We consider that Keeper inducedregistration of derelict and urban vacant land should be a priority, whether that land be owned by the public sector or privately owned.

Scottish Government consider remediation and re-use of such land a priority. In the current National Planning Framework (NPF3)[1], they say –

“Most of Scotland’s vacant and derelict land lies in and around our cities, and in particular in west central Scotland. Planning has an important role to play in finding new and beneficial uses for previously used land including, in the right circumstances, “green” end uses. A planned approach will continue to deliver development in the parts of our city regions where there is a continuing need for regeneration.[2]”

“In the coming years we want to see a step change in environmental quality, especially in places with long-standing disadvantages from a legacy of past industrial activity. Vacant and derelict land is a continuing challenge …[3]”

“For the next five years, our strategy continues to prioritise environmental improvements in the central belt with Central Scotland Green Network (CSGN) now helping to make this area more attractive to investors and residents. Remediation of derelict land … should be a priority for the CSGN Trust and others during the lifetime of NPF3.[4]”

In our experience, local communities often have beneficial ideas for vacant and derelict sites in their area. Growing projects such as community gardens, orchards and woodlands deliver both social and environmental benefits.

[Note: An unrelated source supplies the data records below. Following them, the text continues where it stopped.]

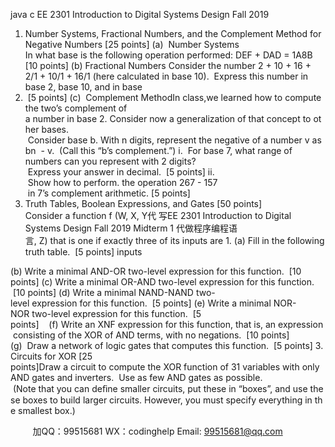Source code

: java c
EE 2301 
Introduction to Digital Systems Design 
Fall 2019
1. Number Systems, Fractional Numbers, and the Complement Method for Negative Numbers [25 points]
(a)  Number Systems
In what base is the following operation performed:
DEF + DAD = 1A8B 
[10 points]
(b) Fractional Numbers
Consider the number
2 + 10 + 16 + 2/1 + 10/1 + 16/1
(here calculated in base 10).  Express this number in base 2, base 10, and in base
16.  [5 points]
(c)  Complement MethodIn class,we learned how to compute the two’s complement of a number in base 2. Consider now a generalization of that concept to other bases.  Consider base b. With n digits, represent the negative of a number v as bn  - v.  (Call this “b’s complement.”)
i.  For base 7, what range of numbers can you represent with 2 digits?  Express your answer in decimal.  [5 points]
ii.  Show how to perform. the operation 267 - 157  in 7’s complement arithmetic. [5 points]
2. Truth Tables, Boolean Expressions, and Gates [50 points]
Consider a function f (W, X, Y代 写EE 2301 Introduction to Digital Systems Design Fall 2019 Midterm 1
代做程序编程语言, Z) that is one if exactly three of its inputs are 1.
(a) Fill in the following truth table.  [5 points] inputs

(b) Write a minimal AND-OR two-level expression for this function.  [10 points]
(c) Write a minimal OR-AND two-level expression for this function.  [10 points]
(d) Write a minimal NAND-NAND two-level expression for this function.  [5 points] (e) Write a minimal NOR-NOR two-level expression for this function.  [5 points]    (f) Write an XNF expression for this function, that is, an expression consisting of
the XOR of AND terms, with no negations.  [10 points]
(g)  Draw a network of logic gates that computes this function.  [5 points]
3. Circuits for XOR [25 points]Draw a circuit to compute the XOR function of 31 variables with only AND gates and inverters.  Use as few AND gates as possible.  (Note that you can deﬁne smaller circuits, put these in “boxes”, and use these boxes to build larger circuits. However, you must specify everything in the smallest box.)



         
加QQ：99515681  WX：codinghelp  Email: 99515681@qq.com
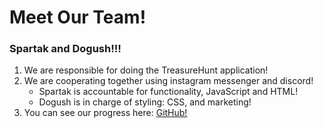 # **Meet Our Team!**
### Spartak and Dogush!!!
1. We are responsible for doing the TreasureHunt application! 
2. We are cooperating together using instagram messenger and discord!
   - Spartak is accountable for functionality, JavaScript and HTML!
   - Dogush is in charge of styling: CSS, and marketing! <br>
3. You can see our progress here: [GitHub!](https://github.com/SKostanian/TreasureWebHunt) 

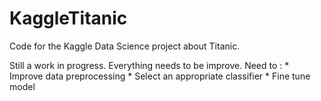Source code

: # KaggleTitanic
 Code for the Kaggle Data Science project about Titanic.
 
 Still a work in progress. Everything needs to be improve. 
 Need to :
    * Improve data preprocessing
    * Select an appropriate classifier
    * Fine tune model
    
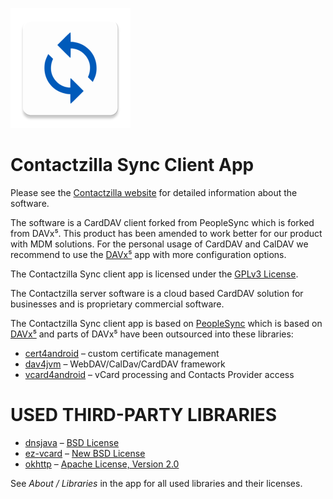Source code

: ![Contactzilla Sync logo](app/src/main/res/mipmap-xxxhdpi/ic_launcher.png)

Contactzilla Sync Client App
=====================

Please see the [Contactzilla website](https://contactzilla.com) for
detailed information about the software.

The software is a CardDAV client forked from PeopleSync which is forked from DAVx⁵. This product has been amended to work better for our product with MDM solutions. For the personal usage of CardDAV and
CalDAV we recommend to use the [DAVx⁵](https://www.davx5.com) app with more configuration options.


The Contactzilla Sync client app is licensed under the [GPLv3 License](LICENSE).

The Contactzilla server software is a cloud based CardDAV solution for businesses and is proprietary commercial software.


The Contactzilla Sync client app is based on [PeopleSync](https://www.messageconcept.com/en/products/peoplesync/) which is based on [DAVx⁵](https://www.davx5.com) and parts of DAVx⁵ have been outsourced into these libraries:

* [cert4android](https://github.com/bitfireAT/cert4android) – custom certificate management
* [dav4jvm](https://github.com/bitfireAT/dav4jvm) – WebDAV/CalDav/CardDAV framework
* [vcard4android](https://github.com/bitfireAT/vcard4android) – vCard processing and Contacts Provider access


USED THIRD-PARTY LIBRARIES
==========================

* [dnsjava](https://github.com/dnsjava/dnsjava) – [BSD License](https://github.com/dnsjava/dnsjava/blob/master/LICENSE)
* [ez-vcard](https://github.com/mangstadt/ez-vcard) – [New BSD License](https://github.com/mangstadt/ez-vcard/blob/master/LICENSE)
* [okhttp](https://square.github.io/okhttp) – [Apache License, Version 2.0](https://square.github.io/okhttp/#license)

See _About / Libraries_ in the app for all used libraries and their licenses.
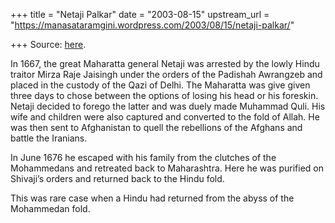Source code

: +++
title = "Netaji Palkar"
date = "2003-08-15"
upstream_url = "https://manasataramgini.wordpress.com/2003/08/15/netaji-palkar/"

+++
Source: [here](https://manasataramgini.wordpress.com/2003/08/15/netaji-palkar/).

In 1667, the great Maharatta general Netaji was arrested by the lowly Hindu traitor Mirza Raje Jaisingh under the orders of the Padishah Awrangzeb and placed in the custody of the Qazi of Delhi. The Maharatta was give given three days to chose between the options of losing his head or his foreskin. Netaji decided to forego the latter and was duely made Muhammad Quli. His wife and children were also captured and converted to the fold of Allah. He was then sent to Afghanistan to quell the rebellions of the Afghans and battle the Iranians.

In June 1676 he escaped with his family from the clutches of the Mohammedans and retreated back to Maharashtra. Here he was purified on Shivaji’s orders and returned back to the Hindu fold.

This was rare case when a Hindu had returned from the abyss of the Mohammedan fold.

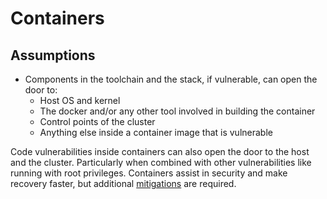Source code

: # Containers

## Assumptions

* Components in the toolchain and the stack, if vulnerable, can open the door to:
  * Host OS and kernel
  * The docker and/or any other tool involved in building the container
  * Control points of the cluster
  * Anything else inside a container image that is vulnerable

Code vulnerabilities inside containers can also open the door to the host and the cluster. Particularly when combined with other vulnerabilities like running with root privileges. Containers assist in security and make recovery faster, but additional [mitigations](../../../mitigations/application/lockdown/Containers.md) are required.


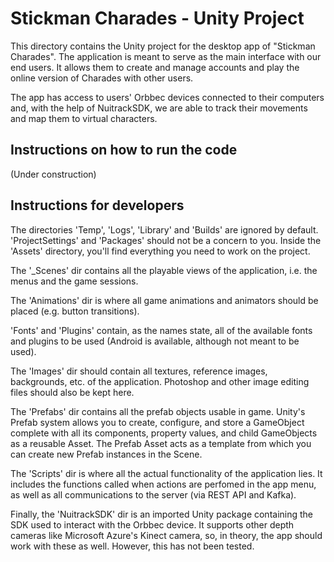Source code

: # Stickman Charades - Unity Project

This directory contains the Unity project for the desktop app of "Stickman Charades".
The application is meant to serve as the main interface with our end users.
It allows them to create and manage accounts and play the online version of Charades with other users.

The app has access to users' Orbbec devices connected to their computers and, with the help of NuitrackSDK, we are able to track their movements and map them to virtual characters.

## Instructions on how to run the code

(Under construction)

## Instructions for developers

The directories 'Temp', 'Logs', 'Library' and 'Builds' are ignored by default.
'ProjectSettings' and 'Packages' should not be a concern to you.
Inside the 'Assets' directory, you'll find everything you need to work on the project.

The '_Scenes' dir contains all the playable views of the application, i.e. the menus and the game sessions.

The 'Animations' dir is where all game animations and animators should be placed (e.g. button transitions).

'Fonts' and 'Plugins' contain, as the names state, all of the available fonts and plugins to be used (Android is available, although not meant to be used).

The 'Images' dir should contain all textures, reference images, backgrounds, etc. of the application. 
Photoshop and other image editing files should also be kept here.

The 'Prefabs' dir contains all the prefab objects usable in game.
Unity's Prefab system allows you to create, configure, and store a GameObject complete with all its components, property values, and child GameObjects as a reusable Asset.
The Prefab Asset acts as a template from which you can create new Prefab instances in the Scene.

The 'Scripts' dir is where all the actual functionality of the application lies.
It includes the functions called when actions are perfomed in the app menu, as well as all communications to the server (via REST API and Kafka).

Finally, the 'NuitrackSDK' dir is an imported Unity package containing the SDK used to interact with the Orbbec device.
It supports other depth cameras like Microsoft Azure's Kinect camera, so, in theory, the app should work with these as well.
However, this has not been tested.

Ideas for other uses which encourage sport and outdoor recreation are also common and again beneficial.

However it is also our experience that community groups find establishing who owns such sites to be a problem. One aspect of this is that the search and copy deed fees which RoS are obliged to charge are a disincentive to community groups making enquiries of RoS. This is particularly the case because the ownership question usually arises right at the start of a proposed project, before the community group has become formally constituted and had the opportunity to apply for grants or otherwise fundraise. Another aspect is the difficulty that lay people have in understanding Sasine deeds.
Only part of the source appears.